* EXERCISE DESCRIPTION *
Find the word "localhost" in the data. Return every line where it appears.

*** Begin section ***

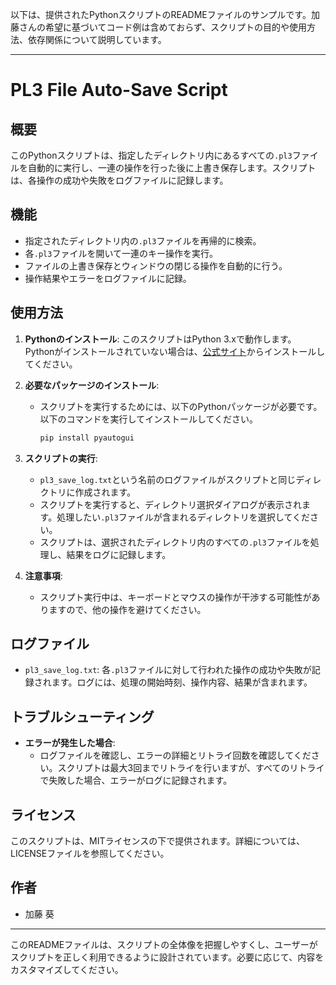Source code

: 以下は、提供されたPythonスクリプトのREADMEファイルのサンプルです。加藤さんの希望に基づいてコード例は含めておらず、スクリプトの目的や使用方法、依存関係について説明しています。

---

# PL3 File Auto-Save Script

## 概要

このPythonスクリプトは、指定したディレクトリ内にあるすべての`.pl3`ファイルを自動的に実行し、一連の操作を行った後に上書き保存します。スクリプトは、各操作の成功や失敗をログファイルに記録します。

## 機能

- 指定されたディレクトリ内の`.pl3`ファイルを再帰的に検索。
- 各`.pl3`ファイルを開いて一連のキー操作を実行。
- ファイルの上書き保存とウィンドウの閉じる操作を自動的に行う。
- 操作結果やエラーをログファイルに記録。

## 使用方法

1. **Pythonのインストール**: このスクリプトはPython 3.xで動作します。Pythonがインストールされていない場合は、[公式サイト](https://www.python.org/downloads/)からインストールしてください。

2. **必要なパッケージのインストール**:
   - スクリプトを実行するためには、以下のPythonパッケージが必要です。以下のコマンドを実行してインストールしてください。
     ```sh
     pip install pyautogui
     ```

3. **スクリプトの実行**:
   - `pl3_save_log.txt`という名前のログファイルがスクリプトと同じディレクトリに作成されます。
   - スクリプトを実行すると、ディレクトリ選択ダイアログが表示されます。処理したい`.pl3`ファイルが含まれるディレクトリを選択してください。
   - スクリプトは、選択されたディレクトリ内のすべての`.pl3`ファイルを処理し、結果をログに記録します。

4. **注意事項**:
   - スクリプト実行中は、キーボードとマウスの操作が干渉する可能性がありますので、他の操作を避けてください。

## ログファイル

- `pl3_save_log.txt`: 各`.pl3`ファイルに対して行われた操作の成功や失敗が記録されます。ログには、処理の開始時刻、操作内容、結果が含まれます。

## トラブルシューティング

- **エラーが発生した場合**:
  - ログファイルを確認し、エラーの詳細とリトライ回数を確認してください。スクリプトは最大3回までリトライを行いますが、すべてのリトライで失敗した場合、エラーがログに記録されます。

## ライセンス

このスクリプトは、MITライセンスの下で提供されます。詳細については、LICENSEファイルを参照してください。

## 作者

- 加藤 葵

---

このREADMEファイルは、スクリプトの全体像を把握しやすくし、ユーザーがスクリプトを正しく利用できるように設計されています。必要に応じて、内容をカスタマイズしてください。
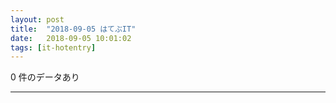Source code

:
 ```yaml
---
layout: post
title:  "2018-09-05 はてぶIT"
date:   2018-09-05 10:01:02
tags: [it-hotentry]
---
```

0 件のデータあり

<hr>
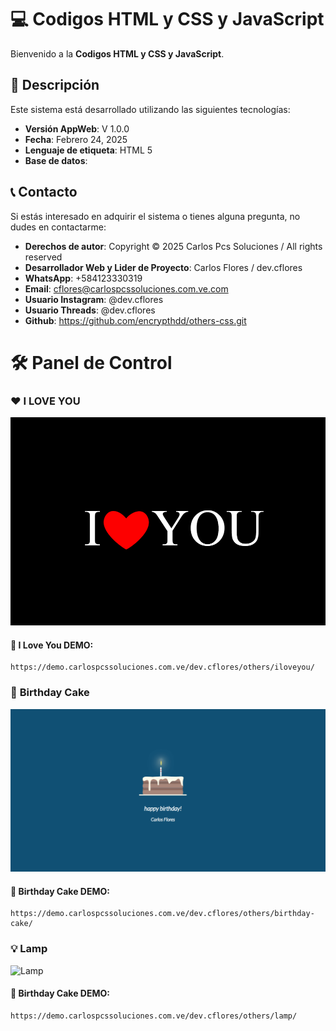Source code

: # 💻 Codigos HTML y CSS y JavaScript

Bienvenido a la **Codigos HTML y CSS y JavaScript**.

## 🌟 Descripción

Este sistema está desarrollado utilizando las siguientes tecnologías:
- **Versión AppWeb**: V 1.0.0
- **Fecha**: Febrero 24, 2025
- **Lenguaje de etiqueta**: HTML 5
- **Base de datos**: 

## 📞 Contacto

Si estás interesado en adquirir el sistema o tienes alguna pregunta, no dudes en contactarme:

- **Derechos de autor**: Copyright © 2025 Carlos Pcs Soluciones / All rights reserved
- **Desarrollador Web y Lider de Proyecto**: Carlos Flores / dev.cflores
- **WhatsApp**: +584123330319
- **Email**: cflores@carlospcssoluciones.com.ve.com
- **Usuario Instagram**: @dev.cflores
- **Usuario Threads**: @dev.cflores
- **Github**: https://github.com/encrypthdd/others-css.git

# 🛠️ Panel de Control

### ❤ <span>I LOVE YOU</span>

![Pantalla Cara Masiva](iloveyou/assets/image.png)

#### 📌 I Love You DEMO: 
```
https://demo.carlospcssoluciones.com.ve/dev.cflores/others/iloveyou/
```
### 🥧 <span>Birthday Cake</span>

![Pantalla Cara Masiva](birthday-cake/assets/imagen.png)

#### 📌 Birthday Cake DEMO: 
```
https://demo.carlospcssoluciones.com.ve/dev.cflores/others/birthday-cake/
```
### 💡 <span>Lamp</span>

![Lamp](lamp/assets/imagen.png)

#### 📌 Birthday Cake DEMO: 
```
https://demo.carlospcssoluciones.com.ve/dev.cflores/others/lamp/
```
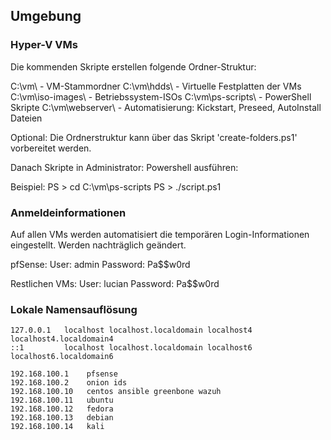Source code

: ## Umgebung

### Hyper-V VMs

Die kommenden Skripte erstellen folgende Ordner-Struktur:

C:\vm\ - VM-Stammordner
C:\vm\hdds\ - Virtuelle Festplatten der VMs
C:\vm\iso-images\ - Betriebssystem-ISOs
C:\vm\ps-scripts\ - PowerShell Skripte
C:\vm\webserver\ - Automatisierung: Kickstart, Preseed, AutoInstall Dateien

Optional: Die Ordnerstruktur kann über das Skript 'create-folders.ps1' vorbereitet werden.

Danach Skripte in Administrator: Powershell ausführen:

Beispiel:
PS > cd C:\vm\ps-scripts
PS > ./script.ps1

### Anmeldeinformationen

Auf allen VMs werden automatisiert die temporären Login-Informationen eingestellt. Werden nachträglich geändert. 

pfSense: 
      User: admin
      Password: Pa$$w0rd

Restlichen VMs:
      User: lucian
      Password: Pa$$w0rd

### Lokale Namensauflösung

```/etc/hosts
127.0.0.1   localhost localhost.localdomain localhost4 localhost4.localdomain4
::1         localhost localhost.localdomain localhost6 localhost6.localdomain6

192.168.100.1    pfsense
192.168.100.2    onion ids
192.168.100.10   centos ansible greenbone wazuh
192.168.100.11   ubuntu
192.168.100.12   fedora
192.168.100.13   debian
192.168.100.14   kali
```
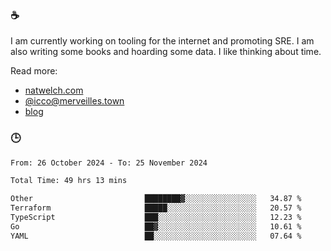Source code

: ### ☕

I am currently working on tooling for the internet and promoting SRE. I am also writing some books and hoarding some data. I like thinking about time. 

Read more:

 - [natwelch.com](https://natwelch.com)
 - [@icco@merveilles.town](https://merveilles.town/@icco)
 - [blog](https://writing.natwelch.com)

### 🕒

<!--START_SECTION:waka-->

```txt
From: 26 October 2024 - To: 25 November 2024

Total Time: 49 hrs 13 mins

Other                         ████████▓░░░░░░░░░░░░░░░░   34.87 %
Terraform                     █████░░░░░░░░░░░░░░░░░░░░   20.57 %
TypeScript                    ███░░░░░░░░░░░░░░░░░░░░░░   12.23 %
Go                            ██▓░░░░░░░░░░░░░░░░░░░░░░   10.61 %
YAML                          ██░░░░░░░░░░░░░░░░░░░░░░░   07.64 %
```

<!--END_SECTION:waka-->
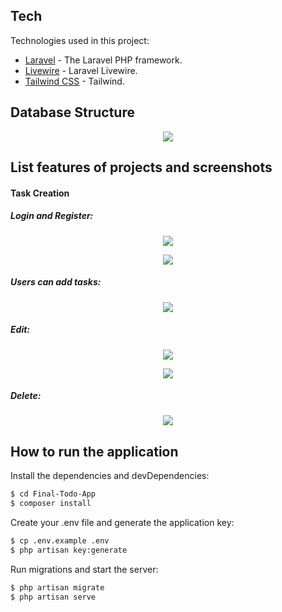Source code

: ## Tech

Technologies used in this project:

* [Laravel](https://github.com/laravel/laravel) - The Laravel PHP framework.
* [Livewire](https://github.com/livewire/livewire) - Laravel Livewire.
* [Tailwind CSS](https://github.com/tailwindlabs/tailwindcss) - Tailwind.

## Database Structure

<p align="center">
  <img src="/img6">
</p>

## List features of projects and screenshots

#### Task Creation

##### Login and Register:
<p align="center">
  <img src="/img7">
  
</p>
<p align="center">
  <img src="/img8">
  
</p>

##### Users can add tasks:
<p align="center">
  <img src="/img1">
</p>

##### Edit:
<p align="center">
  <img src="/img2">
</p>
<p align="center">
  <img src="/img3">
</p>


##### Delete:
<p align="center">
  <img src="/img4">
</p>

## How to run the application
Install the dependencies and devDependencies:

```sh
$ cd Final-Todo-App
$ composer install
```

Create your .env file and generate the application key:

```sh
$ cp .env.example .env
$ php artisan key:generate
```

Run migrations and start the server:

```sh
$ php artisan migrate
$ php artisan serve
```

*** End section ***

* COMPLETED EXERCISE *
127.0.0.1   localhost localhost.localdomain localhost4 localhost4.localdomain4
::1         localhost localhost.localdomain localhost6 localhost6.localdomain6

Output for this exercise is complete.